(Study material begins)

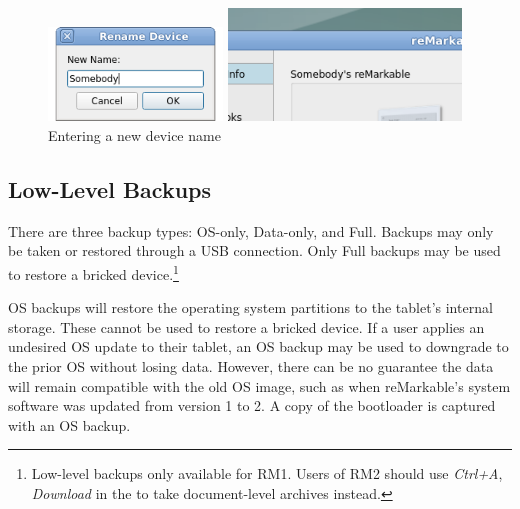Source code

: \documentclass{memoir}
\begin{document}
{%


\begin{figure}[h]
\centering
\begin{minipage}{.5\textwidth}
  \centering
  \includegraphics[height=2.5cm]{images/rename-dialog.png}
\end{minipage}%
\begin{minipage}{.5\textwidth}
  \centering
  \includegraphics[height=3cm]{images/rename-label.png}
\end{minipage}
\caption{Entering a new device name}
\end{figure}


\subsection{Low-Level Backups}
There are three backup types: OS-only, Data-only, and Full. Backups may only be taken or restored through a USB connection. Only Full backups may be used to restore a bricked device.\footnote{Low-level backups only available for RM1. Users of RM2 should use \textit{Ctrl+A}, \textit{Download} in the  to take document-level archives instead.}

OS backups will restore the operating system partitions to the tablet's internal storage. These cannot be used to restore a bricked device. If a user applies an undesired OS update to their tablet, an OS backup may be used to downgrade to the prior OS without losing data. However, there can be no guarantee the data will remain compatible with the old OS image, such as when reMarkable's system software was updated from version 1 to 2. A copy of the bootloader is captured with an OS backup.

}
\end{document}
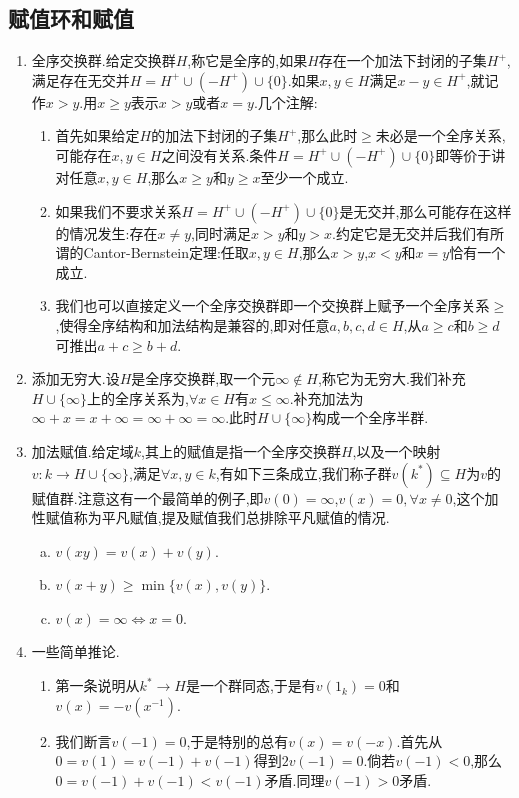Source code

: \subsection{赋值环和赋值}
\begin{enumerate}
	\item 全序交换群.给定交换群$H$,称它是全序的,如果$H$存在一个加法下封闭的子集$H^+$,满足存在无交并$H=H^+\cup(-H^+)\cup\{0\}$.如果$x,y\in H$满足$x-y\in H^+$,就记作$x>y$.用$x\ge y$表示$x>y$或者$x=y$.几个注解:
	\begin{enumerate}[(1)]
		\item 首先如果给定$H$的加法下封闭的子集$H^+$,那么此时$\ge$未必是一个全序关系,可能存在$x,y\in H$之间没有关系.条件$H=H^+\cup(-H^+)\cup\{0\}$即等价于讲对任意$x,y\in H$,那么$x\ge y$和$y\ge x$至少一个成立.
		\item 如果我们不要求关系$H=H^+\cup(-H^+)\cup\{0\}$是无交并,那么可能存在这样的情况发生:存在$x\not=y$,同时满足$x>y$和$y>x$.约定它是无交并后我们有所谓的Cantor-Bernstein定理:任取$x,y\in H$,那么$x>y$,$x<y$和$x=y$恰有一个成立.
		\item 我们也可以直接定义一个全序交换群即一个交换群上赋予一个全序关系$\ge$,使得全序结构和加法结构是兼容的,即对任意$a,b,c,d\in H$,从$a\ge c$和$b\ge d$可推出$a+c\ge b+d$.
	\end{enumerate}
	\item 添加无穷大.设$H$是全序交换群,取一个元$\infty\not\in H$,称它为无穷大.我们补充$H\cup\{\infty\}$上的全序关系为,$\forall x\in H$有$x\le\infty$.补充加法为$\infty+x=x+\infty=\infty+\infty=\infty$.此时$H\cup\{\infty\}$构成一个全序半群.
	\item 加法赋值.给定域$k$,其上的赋值是指一个全序交换群$H$,以及一个映射$v:k\to H\cup\{\infty\}$,满足$\forall x,y\in k$,有如下三条成立,我们称子群$v(k^*)\subseteq H$为$v$的赋值群.注意这有一个最简单的例子,即$v(0)=\infty$,$v(x)=0,\forall x\not=0$,这个加性赋值称为平凡赋值,提及赋值我们总排除平凡赋值的情况.
	\begin{enumerate}[(a)]
		\item $v(xy)=v(x)+v(y)$.
		\item $v(x+y)\ge\min\{v(x),v(y)\}$.
		\item $v(x)=\infty\Leftrightarrow x=0$.
	\end{enumerate}
	\item 一些简单推论.
	\begin{enumerate}[(1)]
		\item 第一条说明从$k^*\to H$是一个群同态,于是有$v(1_k)=0$和$v(x)=-v(x^{-1})$.
		\item 我们断言$v(-1)=0$,于是特别的总有$v(x)=v(-x)$.首先从$0=v(1)=v(-1)+v(-1)$得到$2v(-1)=0$.倘若$v(-1)<0$,那么$0=v(-1)+v(-1)<v(-1)$矛盾.同理$v(-1)>0$矛盾.

\end{enumerate}
\end{enumerate}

(Study material ends)

Gather all lines of the records that include the word "includegraphics".

- _Output for this exercise_:
  \includegraphics[height=2.5cm]{images/rename-dialog.png}
  \includegraphics[height=3cm]{images/rename-label.png}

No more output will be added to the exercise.